"The Buck Stops Here" - Harry S Truman
Last week I wrote a blog on conflict, blame and finger pointing which seems to have touched a nerve amongst readers and I can understand why.
Blame seems to be such a deeply entrenched part of the way we communicate. Most people want to avoid humiliation and accepting the blame when something goes wrong does open the door for humiliation. Humiliation equals shame and shame is one of those primitive emotions that can feel overwhelming.
Even a small mistake can trigger shame and feeling disgraced; pointing the finger of blame can be an unconscious reaction to avoiding humiliation and a first line of defence.
The impact of this within the workplace, of course, is that a 'blame culture' becomes the norm and the finger pointing becomes so prevalent that it can create a climate where people don't take responsibility for much at all. Blame cultures can leach the motivation out of the people who work within them and that in turn inhibits inspiration, creativity and healthy team working.
So what happens when the issue of Leadership comes into the equation?
From where I sit, blame and leadership are completely incompatible. A true leader doesn't blame other people, even when it really is someone else's fault! Good leadership means unpicking what went wrong without apportioning blame. Good leadership means helping others take responsibility for mistakes without humiliating them or treating them in an infantile way.
But because so many leaders do function within a blame culture, it's really hard for them to lead with integrity and avoid making others culpable.
Have you noticed when CEOs, public officials or others of a similar ilk are forced to make public apologies how difficult it is and how uncomfortable and inauthentic they look and sound? To me those are the kind of leaders who find it extremely difficult not to try to wriggle out of being held accountable.

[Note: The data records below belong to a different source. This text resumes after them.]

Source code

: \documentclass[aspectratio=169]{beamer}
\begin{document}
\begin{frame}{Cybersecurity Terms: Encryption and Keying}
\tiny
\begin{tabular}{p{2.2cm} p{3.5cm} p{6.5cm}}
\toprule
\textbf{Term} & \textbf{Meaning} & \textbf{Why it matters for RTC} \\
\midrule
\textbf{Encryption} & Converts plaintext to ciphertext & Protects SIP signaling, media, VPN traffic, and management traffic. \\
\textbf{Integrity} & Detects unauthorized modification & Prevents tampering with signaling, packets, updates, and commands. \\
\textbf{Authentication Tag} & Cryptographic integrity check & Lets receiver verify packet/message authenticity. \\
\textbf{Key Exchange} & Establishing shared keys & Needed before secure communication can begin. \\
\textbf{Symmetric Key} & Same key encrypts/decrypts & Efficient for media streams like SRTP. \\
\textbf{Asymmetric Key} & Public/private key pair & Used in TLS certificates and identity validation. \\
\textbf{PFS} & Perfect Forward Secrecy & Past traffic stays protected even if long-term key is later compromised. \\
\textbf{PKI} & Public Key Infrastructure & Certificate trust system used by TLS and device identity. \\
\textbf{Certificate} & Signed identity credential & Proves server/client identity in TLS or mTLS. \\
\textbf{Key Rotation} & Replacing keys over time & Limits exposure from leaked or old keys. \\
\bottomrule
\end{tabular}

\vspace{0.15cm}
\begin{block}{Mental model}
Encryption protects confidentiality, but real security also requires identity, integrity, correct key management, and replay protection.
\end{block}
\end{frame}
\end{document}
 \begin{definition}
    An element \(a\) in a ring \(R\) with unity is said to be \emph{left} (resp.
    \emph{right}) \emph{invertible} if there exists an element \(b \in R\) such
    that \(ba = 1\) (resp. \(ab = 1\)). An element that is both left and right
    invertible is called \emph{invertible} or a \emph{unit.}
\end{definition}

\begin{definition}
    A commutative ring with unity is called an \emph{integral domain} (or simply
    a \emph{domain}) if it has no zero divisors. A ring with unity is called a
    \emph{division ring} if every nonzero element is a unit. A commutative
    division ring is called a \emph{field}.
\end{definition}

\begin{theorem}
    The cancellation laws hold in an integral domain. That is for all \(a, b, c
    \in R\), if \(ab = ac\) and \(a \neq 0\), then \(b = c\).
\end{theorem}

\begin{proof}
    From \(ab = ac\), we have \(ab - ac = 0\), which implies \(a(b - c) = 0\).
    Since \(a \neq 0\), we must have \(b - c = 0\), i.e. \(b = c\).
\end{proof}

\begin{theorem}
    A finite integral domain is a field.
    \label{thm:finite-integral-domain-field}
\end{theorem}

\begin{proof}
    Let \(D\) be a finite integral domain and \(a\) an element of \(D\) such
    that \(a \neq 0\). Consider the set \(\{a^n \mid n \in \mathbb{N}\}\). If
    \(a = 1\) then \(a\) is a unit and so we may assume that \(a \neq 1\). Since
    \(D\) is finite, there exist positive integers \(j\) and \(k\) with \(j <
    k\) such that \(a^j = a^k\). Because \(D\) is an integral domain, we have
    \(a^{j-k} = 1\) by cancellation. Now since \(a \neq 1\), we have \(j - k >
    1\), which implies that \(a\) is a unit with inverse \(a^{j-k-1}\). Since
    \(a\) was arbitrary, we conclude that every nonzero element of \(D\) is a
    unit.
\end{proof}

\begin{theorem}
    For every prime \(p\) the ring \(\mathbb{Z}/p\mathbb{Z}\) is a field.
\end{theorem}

President Truman famously had a plaque on his desk that said "The buck stops here" which was all about him taking responsibility for any decisions he made. Quite the opposite of those people who want to 'pass the buck' as quickly as possible.
I'd be suspicious of any leader who accused others rather than shouldering the blame. Good leaders should never, ever put someone in the position of feeling shame or humiliation. The other person may actually feel really bad but it is the leader's role to ameliorate that and reassure his or her colleague/s that though they may have made a mistake, it's not the end of the world.
I still have a vivid memory of making a whopper of a mistake over 35 years ago early in my career. I worked for an organisation with the opposite of a blame culture - it was a nurturing culture and a lot of people were more concerned about my being OK than about the mistake I had made. That attitude made it possible for me to get back on my feet, re-enter the fray and rectify the problem I had created. At no time did I feel criticised, belittled or reproached.
The people who looked after me (I was a guilty wreck for a while) represented the kind of leader I aspired to be; one who is more interested in the welfare of the people they work with than in making people feel small because they screwed up.
To summarise; Good leaders don't:
- make people feel guilty
- humiliate colleagues, especially in front of others
Good leaders do:
- take responsibility.
- nurture the people they work with.
- help rectify mistakes.
- admit when they've got it wrong.
- accept that the buck stops with them.